EXERCISE GOAL —
From the entries that follow, copy each line in which "como" appears.

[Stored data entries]
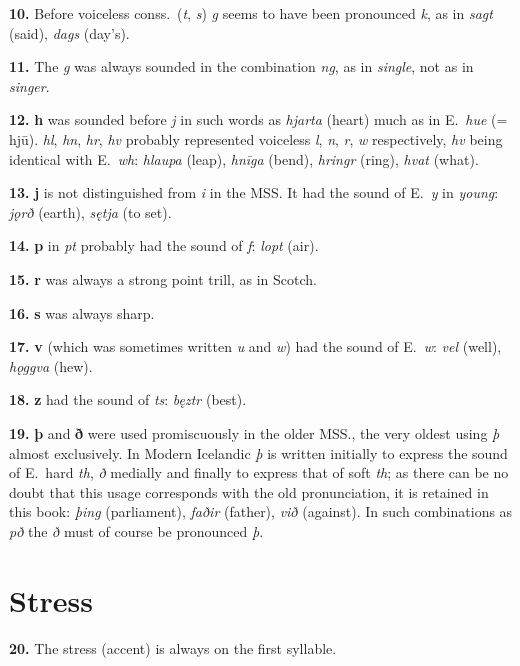\documentclass[12pt,letterpaper]{book}
\begin{document}
\textbf{10.} Before voiceless conss.\ (\textit{t}, \textit{s}) \textit{g} seems to have been
pronounced \textit{k}, as in \textit{sagt} (said), \textit{dags} (day's).

\textbf{11.} The \textit{g} was always sounded in the combination \textit{ng},
as in \textit{single}, not as in \textit{singer}.

\textbf{12.} {\bf h} was sounded before \textit{j} in such words as \textit{hjarta}
(heart) much as in E.\ \textit{hue} (= hjū).  \textit{hl}, \textit{hn}, \textit{hr},
\textit{hv} probably represented voiceless \textit{l}, \textit{n}, \textit{r},
\textit{w} respectively, \textit{hv} being identical with E.\ \textit{wh}:
\textit{hlaupa} (leap), \textit{hnīga} (bend), \textit{hringr} (ring), \textit{hvat}
(what).

\textbf{13.} {\bf j} is not distinguished from \textit{i} in the MSS\@.  It had the
sound of E.\ \textit{y} in \textit{young}: \textit{jǫrð} (earth), \textit{sętja}
(to set).

\textbf{14.} {\bf p} in \textit{pt} probably had the sound of \textit{f}: \textit{lopt} (air).

\textbf{15.} {\bf r} was always a strong point trill, as in Scotch.

\textbf{16.} {\bf s} was always sharp.

\textbf{17.} {\bf v} (which was sometimes written \textit{u} and \textit{w}) had the sound
of E.\ \textit{w}: \textit{vel} (well), \textit{hǫggva} (hew).

\textbf{18.} {\bf z} had the sound of \textit{ts}: \textit{bęztr} (best).

\textbf{19.} {\bf þ} and {\bf ð} were used promiscuously in the older MSS., the
very oldest using \textit{þ} almost exclusively.  In Modern Icelandic
\textit{þ} is written initially to express the sound of E.\ hard \textit{th},
\textit{ð} medially and finally to express that of soft \textit{th}; as there
can be no doubt that this usage corresponds with the old
pronunciation, it is retained in this book: \textit{þing} (parliament),
\textit{faðir} (father), \textit{við} (against).  In such combinations as
\textit{pð} the \textit{ð} must of course be pronounced \textit{þ}.

\section{Stress}

\textbf{20.} The stress (accent) is always on the first syllable.
\end{document}
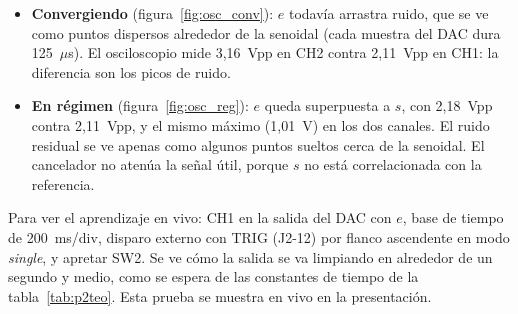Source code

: \documentclass[11pt,a4paper]{article}
\begin{document}
\begin{itemize}
  \item \textbf{Convergiendo} (figura~\ref{fig:osc_conv}): $e$ todavía arrastra ruido, que se ve
  como puntos dispersos alrededor de la senoidal (cada muestra del DAC dura 125~$\mu$s). El
  osciloscopio mide 3,16~Vpp en CH2 contra 2,11~Vpp en CH1: la diferencia son los picos de ruido.
  \item \textbf{En régimen} (figura~\ref{fig:osc_reg}): $e$ queda superpuesta a $s$, con 2,18~Vpp
  contra 2,11~Vpp, y el mismo máximo (1,01~V) en los dos canales. El ruido residual se ve apenas
  como algunos puntos sueltos cerca de la senoidal. El cancelador no atenúa la señal útil, porque
  $s$ no está correlacionada con la referencia.
\end{itemize}

Para ver el aprendizaje en vivo: CH1 en la salida del DAC con $e$, base de tiempo de 200~ms/div,
disparo externo con TRIG (J2-12) por flanco ascendente en modo \emph{single}, y apretar SW2. Se ve
cómo la salida se va limpiando en alrededor de un segundo y medio, como se espera de las
constantes de tiempo de la tabla~\ref{tab:p2teo}. Esta prueba se muestra en vivo en la
presentación.

\end{document}
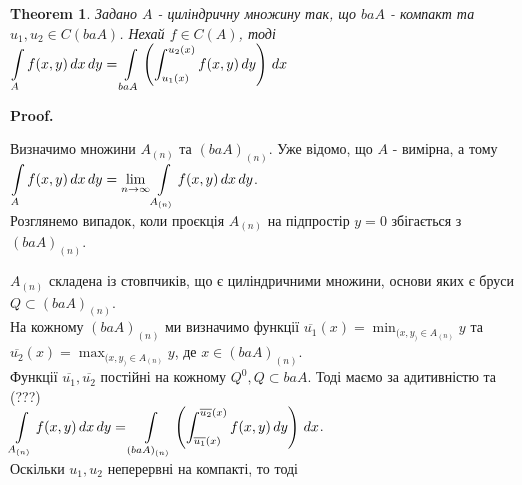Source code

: \documentclass[a4paper, 10pt]{article}
\makeatletter
\def\qed{$\blacksquare$}
\theoremstyle{theoremdd}
\newtheorem{theorem}{Theorem}[subsection]
\theoremstyle{theoremdd}
\theoremstyle{theoremdd}
\theoremstyle{theoremdd}
\theoremstyle{theoremdd}
\theoremstyle{theoremdd}
\theoremstyle{theoremdd}
\theoremstyle{theoremdd}
\renewenvironment{proof}[1][Proof.\\]{\par
\pushQED{\hfill \qed}%
\normalfont \topsep6\p@\@plus6\p@\relax
\trivlist
\item\relax
{\bfseries
#1\@addpunct{.}}\hspace\labelsep\ignorespaces
}{%
\popQED\endtrivlist\@endpefalse
}
\makeatother
\begin{document}
\begin{theorem}
Задано $A$ - циліндричну множину так, що $baA$ - компакт та $u_1,u_2 \in C(baA)$. Нехай $f \in C(A)$, тоді\\
$\displaystyle\int\displaylimits_A f(x,y)\,dx\,dy = \int\displaylimits_{baA} \left( \int_{u_1(x)}^{u_2(x)} f(x,y)\,dy \right)\,dx$
\end{theorem}

\begin{proof}
Визначимо множини $A_{(n)}$ та $(baA)_{(n)}$. Уже відомо, що $A$ - вимірна, а тому\\
$\displaystyle\int\displaylimits_A f(x,y)\,dx\,dy = \lim_{n \to \infty} \int\displaylimits_{A_{(n)}}f(x,y)\,dx\,dy$.\\
Розглянемо випадок, коли проєкція $A_{(n)}$ на підпростір $y = 0$ збігається з $(baA)_{(n)}$.
\begin{figure}[H]
\centering
{}
\end{figure}
$A_{(n)}$ складена із стовпчиків, що є циліндричними множини, основи яких є бруси $Q \subset (baA)_{(n)}$.\\
На кожному $(baA)_{(n)}$ ми визначимо функції $\overline{u_1}(x) = \displaystyle\min_{(x,y_) \in A_{(n)}} y$ та $\overline{u_2}(x) = \displaystyle\max_{(x,y_) \in A_{(n)}} y$, де $x \in (baA)_{(n)}$.\\
Функції $\overline{u_1}, \overline{u_2}$ постійні на кожному $Q^0, Q \subset baA$. Тоді маємо за адитивністю та (???)\\
$\displaystyle\int\displaylimits_{A_{(n)}} f(x,y)\,dx\,dy = \int\displaylimits_{(baA)_{(n)}} \left(\int_{\overline{u_1}(x)}^{\overline{u_2}(x)} f(x,y)\,dy \right)\,dx$.\\
Оскільки $u_1,u_2$ неперервні на компакті, то тоді\\

\end{proof}
\end{document}
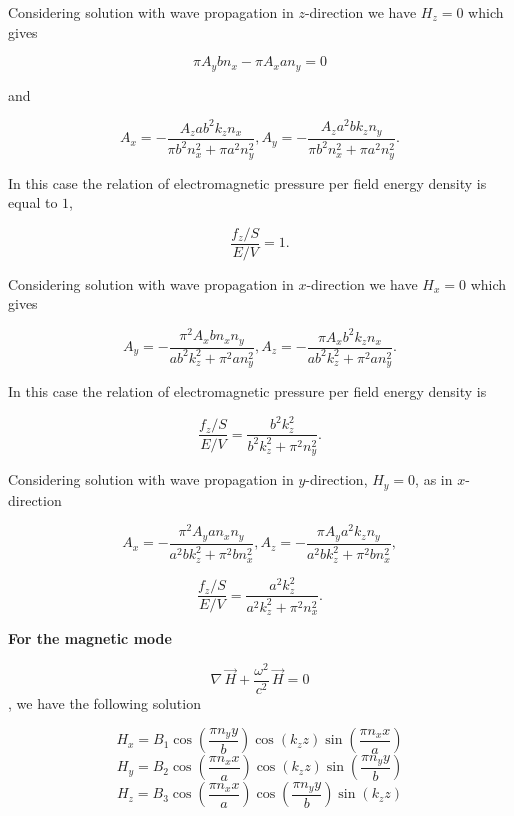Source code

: \documentclass[twoside, 10pt]{article}
\begin{document}
\begin{multicols}{2}

    Considering solution with wave propagation in \(z\)-direction we have
\(H_z = 0\) which gives

    \[\pi A_{y} b n_{x} - \pi A_{x} a n_{y} = 0\]

    and

\[A_{x} = -\frac{A_{z} a b^{2} k_{z} n_{x}}{\pi b^{2} n_{x}^{2} + \pi a^{2} n_{y}^{2}},
A_{y} = -\frac{A_{z} a^{2} b k_{z} n_{y}}{\pi b^{2} n_{x}^{2} + \pi a^{2} n_{y}^{2}}.\]

    In this case the relation of electromagnetic pressure per field energy density
is equal to \(1\),

\begin{equation}\frac{f_z/S}{E/V} = 1.\end{equation}

    Considering solution with wave propagation in \(x\)-direction we have
\(H_x = 0\) which gives

    \[A_{y} = -\frac{\pi^{2} A_{x} b n_{x} n_{y}}{a b^{2} k_{z}^{2} + \pi^{2} a n_{y}^{2}},
A_{z} = -\frac{\pi A_{x} b^{2} k_{z} n_{x}}{a b^{2} k_{z}^{2} + \pi^{2} a n_{y}^{2}}.\]

    In this case the relation of electromagnetic pressure per field energy density is

\begin{equation}\frac{f_z/S}{E/V} = \frac{b^{2} k_{z}^{2}}{b^{2} k_{z}^{2} + \pi^{2} n_{y}^{2}}.\end{equation}

    Considering solution with wave propagation in \(y\)-direction,
\(H_y = 0\), as in \(x\)-direction

\[A_{x} = -\frac{\pi^{2} A_{y} a n_{x} n_{y}}{a^{2} b k_{z}^{2} + \pi^{2} b n_{x}^{2}},
A_{z} = -\frac{\pi A_{y} a^{2} k_{z} n_{y}}{a^{2} b k_{z}^{2} + \pi^{2} b n_{x}^{2}},\]

\begin{equation}\frac{f_z/S}{E/V} = \frac{a^{2} k_{z}^{2}}{a^{2} k_{z}^{2} + \pi^{2} n_{x}^{2}}.\end{equation}

    \textbf{For the magnetic mode}

\begin{equation}\nabla\,\vec{H} + \frac{\omega^2}{c^2}\,\vec{H} = 0\end{equation}, we have the
following solution

    \[H_{x} = B_{1} \cos\left(\frac{\pi n_{y} y}{b}\right) \cos\left(k_{z} z\right) \sin\left(\frac{\pi n_{x} x}{a}\right)\]
\[H_{y} = B_{2} \cos\left(\frac{\pi n_{x} x}{a}\right) \cos\left(k_{z} z\right) \sin\left(\frac{\pi n_{y} y}{b}\right)\]
\[H_{z} = B_{3} \cos\left(\frac{\pi n_{x} x}{a}\right) \cos\left(\frac{\pi n_{y} y}{b}\right) \sin\left(k_{z} z\right)\]


\end{multicols}
\end{document}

EXERCISE RESPONSE —
  como puntos dispersos alrededor de la senoidal (cada muestra del DAC dura 125~$\mu$s). El
  como algunos puntos sueltos cerca de la senoidal. El cancelador no atenúa la señal útil, porque
cómo la salida se va limpiando en alrededor de un segundo y medio, como se espera de las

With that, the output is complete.